#### AIM OF THE TASK
Find each line below that includes "entire", then copy it.

---- THE DATA

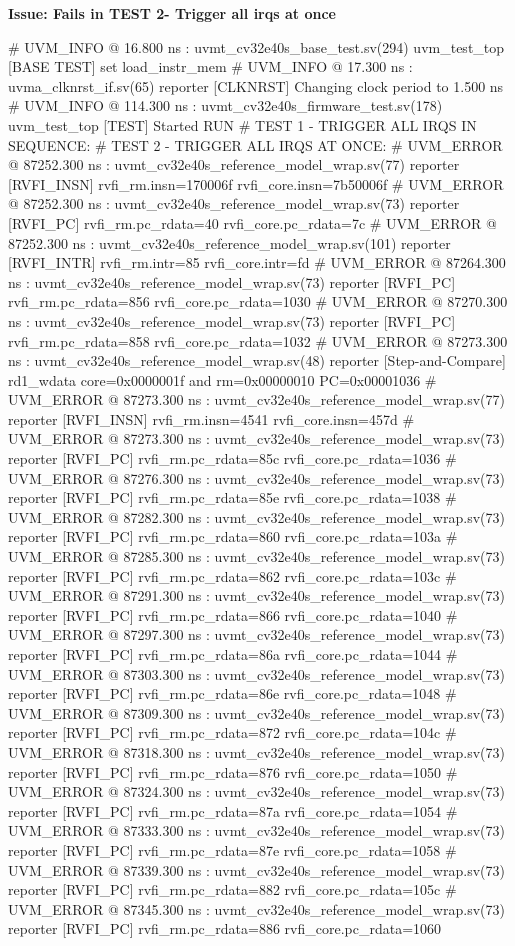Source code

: \textbf{Issue: Fails in TEST 2- Trigger all irqs at once}

\begin{terminal}
# UVM_INFO @ 16.800 ns : uvmt_cv32e40s_base_test.sv(294) uvm_test_top [BASE TEST] set load_instr_mem
# UVM_INFO @ 17.300 ns : uvma_clknrst_if.sv(65) reporter [CLKNRST] Changing clock period to 1.500 ns
# UVM_INFO @ 114.300 ns : uvmt_cv32e40s_firmware_test.sv(178) uvm_test_top [TEST] Started RUN
# TEST 1 - TRIGGER ALL IRQS IN SEQUENCE:
# TEST 2 - TRIGGER ALL IRQS AT ONCE:
# UVM_ERROR @ 87252.300 ns : uvmt_cv32e40s_reference_model_wrap.sv(77) reporter [RVFI_INSN] rvfi_rm.insn=170006f rvfi_core.insn=7b50006f
# UVM_ERROR @ 87252.300 ns : uvmt_cv32e40s_reference_model_wrap.sv(73) reporter [RVFI_PC] rvfi_rm.pc_rdata=40 rvfi_core.pc_rdata=7c
# UVM_ERROR @ 87252.300 ns : uvmt_cv32e40s_reference_model_wrap.sv(101) reporter [RVFI_INTR] rvfi_rm.intr=85 rvfi_core.intr=fd
# UVM_ERROR @ 87264.300 ns : uvmt_cv32e40s_reference_model_wrap.sv(73) reporter [RVFI_PC] rvfi_rm.pc_rdata=856 rvfi_core.pc_rdata=1030
# UVM_ERROR @ 87270.300 ns : uvmt_cv32e40s_reference_model_wrap.sv(73) reporter [RVFI_PC] rvfi_rm.pc_rdata=858 rvfi_core.pc_rdata=1032
# UVM_ERROR @ 87273.300 ns : uvmt_cv32e40s_reference_model_wrap.sv(48) reporter [Step-and-Compare] rd1_wdata core=0x0000001f and rm=0x00000010 PC=0x00001036
# UVM_ERROR @ 87273.300 ns : uvmt_cv32e40s_reference_model_wrap.sv(77) reporter [RVFI_INSN] rvfi_rm.insn=4541 rvfi_core.insn=457d
# UVM_ERROR @ 87273.300 ns : uvmt_cv32e40s_reference_model_wrap.sv(73) reporter [RVFI_PC] rvfi_rm.pc_rdata=85c rvfi_core.pc_rdata=1036
# UVM_ERROR @ 87276.300 ns : uvmt_cv32e40s_reference_model_wrap.sv(73) reporter [RVFI_PC] rvfi_rm.pc_rdata=85e rvfi_core.pc_rdata=1038
# UVM_ERROR @ 87282.300 ns : uvmt_cv32e40s_reference_model_wrap.sv(73) reporter [RVFI_PC] rvfi_rm.pc_rdata=860 rvfi_core.pc_rdata=103a
# UVM_ERROR @ 87285.300 ns : uvmt_cv32e40s_reference_model_wrap.sv(73) reporter [RVFI_PC] rvfi_rm.pc_rdata=862 rvfi_core.pc_rdata=103c
# UVM_ERROR @ 87291.300 ns : uvmt_cv32e40s_reference_model_wrap.sv(73) reporter [RVFI_PC] rvfi_rm.pc_rdata=866 rvfi_core.pc_rdata=1040
# UVM_ERROR @ 87297.300 ns : uvmt_cv32e40s_reference_model_wrap.sv(73) reporter [RVFI_PC] rvfi_rm.pc_rdata=86a rvfi_core.pc_rdata=1044
# UVM_ERROR @ 87303.300 ns : uvmt_cv32e40s_reference_model_wrap.sv(73) reporter [RVFI_PC] rvfi_rm.pc_rdata=86e rvfi_core.pc_rdata=1048
# UVM_ERROR @ 87309.300 ns : uvmt_cv32e40s_reference_model_wrap.sv(73) reporter [RVFI_PC] rvfi_rm.pc_rdata=872 rvfi_core.pc_rdata=104c
# UVM_ERROR @ 87318.300 ns : uvmt_cv32e40s_reference_model_wrap.sv(73) reporter [RVFI_PC] rvfi_rm.pc_rdata=876 rvfi_core.pc_rdata=1050
# UVM_ERROR @ 87324.300 ns : uvmt_cv32e40s_reference_model_wrap.sv(73) reporter [RVFI_PC] rvfi_rm.pc_rdata=87a rvfi_core.pc_rdata=1054
# UVM_ERROR @ 87333.300 ns : uvmt_cv32e40s_reference_model_wrap.sv(73) reporter [RVFI_PC] rvfi_rm.pc_rdata=87e rvfi_core.pc_rdata=1058
# UVM_ERROR @ 87339.300 ns : uvmt_cv32e40s_reference_model_wrap.sv(73) reporter [RVFI_PC] rvfi_rm.pc_rdata=882 rvfi_core.pc_rdata=105c
# UVM_ERROR @ 87345.300 ns : uvmt_cv32e40s_reference_model_wrap.sv(73) reporter [RVFI_PC] rvfi_rm.pc_rdata=886 rvfi_core.pc_rdata=1060


\end{terminal}
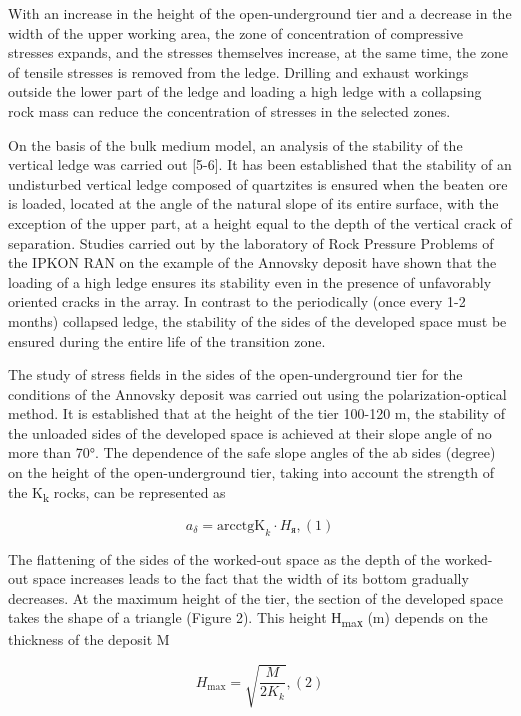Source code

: \begin{multicols}{2}
With an increase in the height of the open-underground tier and a
decrease in the width of the upper working area, the zone of
concentration of compressive stresses expands, and the stresses
themselves increase, at the same time, the zone of tensile stresses is
removed from the ledge. Drilling and exhaust workings outside the lower
part of the ledge and loading a high ledge with a collapsing rock mass
can reduce the concentration of stresses in the selected zones.

On the basis of the bulk medium model, an analysis of the stability of
the vertical ledge was carried out {[}5-6{]}. It has been established
that the stability of an undisturbed vertical ledge composed of
quartzites is ensured when the beaten ore is loaded, located at the
angle of the natural slope of its entire surface, with the exception of
the upper part, at a height equal to the depth of the vertical crack of
separation. Studies carried out by the laboratory of Rock Pressure
Problems of the IPKON RAN on the example of the Annovsky deposit have
shown that the loading of a high ledge ensures its stability even in the
presence of unfavorably oriented cracks in the array. In contrast to the
periodically (once every 1-2 months) collapsed ledge, the stability of
the sides of the developed space must be ensured during the entire life
of the transition zone.

The study of stress fields in the sides of the open-underground tier for
the conditions of the Annovsky deposit was carried out using the
polarization-optical method. It is established that at the height of the
tier 100-120 m, the stability of the unloaded sides of the developed
space is achieved at their slope angle of no more than 70°. The
dependence of the safe slope angles of the ab sides (degree) on the
height of the open-underground tier, taking into account the strength of
the K\textsubscript{k} rocks, can be represented as

\[a_{\delta} = \text{arcctgK}_{k} \cdot H_{\text{я}},(1)\]

The flattening of the sides of the worked-out space as the depth of the
worked-out space increases leads to the fact that the width of its
bottom gradually decreases. At the maximum height of the tier, the
section of the developed space takes the shape of a triangle (Figure 2).
This height Н\textsubscript{maх} (m) depends on the thickness of the
deposit M

\[H_{\text{max}} = \sqrt{\frac{M}{2K_{k}}},(2)\]
\end{multicols}

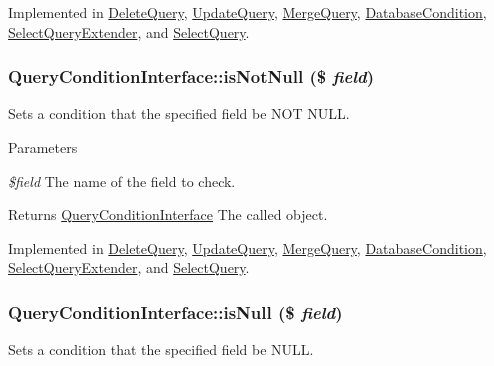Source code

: Implemented in \hyperlink{classDeleteQuery_a22517a3fa29261685dd9f4a26b8cbb37}{DeleteQuery}, \hyperlink{classUpdateQuery_a04537fd021194c135a33c2e2f15d8493}{UpdateQuery}, \hyperlink{classMergeQuery_a0a92a08ad6933ecc4a796e9d50ea85f5}{MergeQuery}, \hyperlink{classDatabaseCondition_ab3f1025c61cd359b097f3c1e949d4b05}{DatabaseCondition}, \hyperlink{classSelectQueryExtender_aa250c6c085e53ac64607649f75b5f468}{SelectQueryExtender}, and \hyperlink{classSelectQuery_a0b3d1a7b33abeef2af08601330a80844}{SelectQuery}.\hypertarget{interfaceQueryConditionInterface_a8bbb6acc9c72911b165cf6eb1dc31453}{
\subsubsection[{isNotNull}]{\setlength{\rightskip}{0pt plus 5cm}QueryConditionInterface::isNotNull (\$ {\em field})}}
\label{interfaceQueryConditionInterface_a8bbb6acc9c72911b165cf6eb1dc31453}
Sets a condition that the specified field be NOT NULL.


\begin{DoxyParams}{Parameters}
\item[{\em \$field}]The name of the field to check.\end{DoxyParams}
\begin{DoxyReturn}{Returns}
\hyperlink{interfaceQueryConditionInterface}{QueryConditionInterface} The called object. 
\end{DoxyReturn}


Implemented in \hyperlink{classDeleteQuery_a673730f62b32a5111f4930d3a2e6cf89}{DeleteQuery}, \hyperlink{classUpdateQuery_a703cf7e16e0dd4e78c61e4c6ea948795}{UpdateQuery}, \hyperlink{classMergeQuery_a6eda0759442dcb9cfa940e5ced5cc7ba}{MergeQuery}, \hyperlink{classDatabaseCondition_aa7499e52cbf791273890fe3e1c47177b}{DatabaseCondition}, \hyperlink{classSelectQueryExtender_a24432e3ab40f7c1ce1404d6773e539f4}{SelectQueryExtender}, and \hyperlink{classSelectQuery_a52334c418025609d024d2a21c6e487ea}{SelectQuery}.\hypertarget{interfaceQueryConditionInterface_a2978b536a3fe62b21e940366c9cb5923}{
\subsubsection[{isNull}]{\setlength{\rightskip}{0pt plus 5cm}QueryConditionInterface::isNull (\$ {\em field})}}
\label{interfaceQueryConditionInterface_a2978b536a3fe62b21e940366c9cb5923}
Sets a condition that the specified field be NULL.


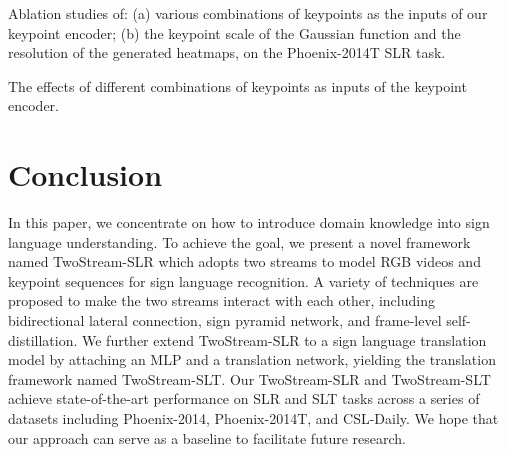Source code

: \documentclass{article}
\begin{document}
\begin{table}[t]
    \caption{Ablation studies of: (a) various combinations of keypoints as the inputs of our keypoint encoder; (b) the keypoint scale  of the Gaussian function and the resolution of the generated heatmaps, on the Phoenix-2014T SLR task.}
    \centering
    \begin{subtable}[b]{0.68\textwidth}
\centering
    \caption{The effects of different combinations of keypoints as inputs of the keypoint encoder.}
\label{tab:keypoint_comb}
    \end{subtable}
    \hfill
    \begin{subtable}[b]{0.3\textwidth}
\centering
    \caption{Keypoint scale  and heatmap resolution.}
\label{tab:heatmap_input}
    \end{subtable}
\end{table} \section{Conclusion}
In this paper, we concentrate on how to introduce domain knowledge into sign language understanding. To achieve the goal, we present a novel framework named TwoStream-SLR which adopts two streams to model RGB videos and keypoint sequences for sign language recognition. A variety of techniques are proposed to make the two streams interact with each other, including bidirectional lateral connection, sign pyramid network, and frame-level self-distillation. We further extend TwoStream-SLR to a sign language translation model by attaching an MLP and a translation network, yielding the translation framework named TwoStream-SLT. Our TwoStream-SLR and TwoStream-SLT achieve state-of-the-art performance on SLR and SLT tasks across a series of datasets including Phoenix-2014, Phoenix-2014T, and CSL-Daily. We hope that our approach can serve as a baseline to facilitate future research.
\end{document}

--------

#### EXPECTED ANSWER
angle of the natural slope of its entire surface, with the exception of
the sides of the developed space must be ensured during the entire life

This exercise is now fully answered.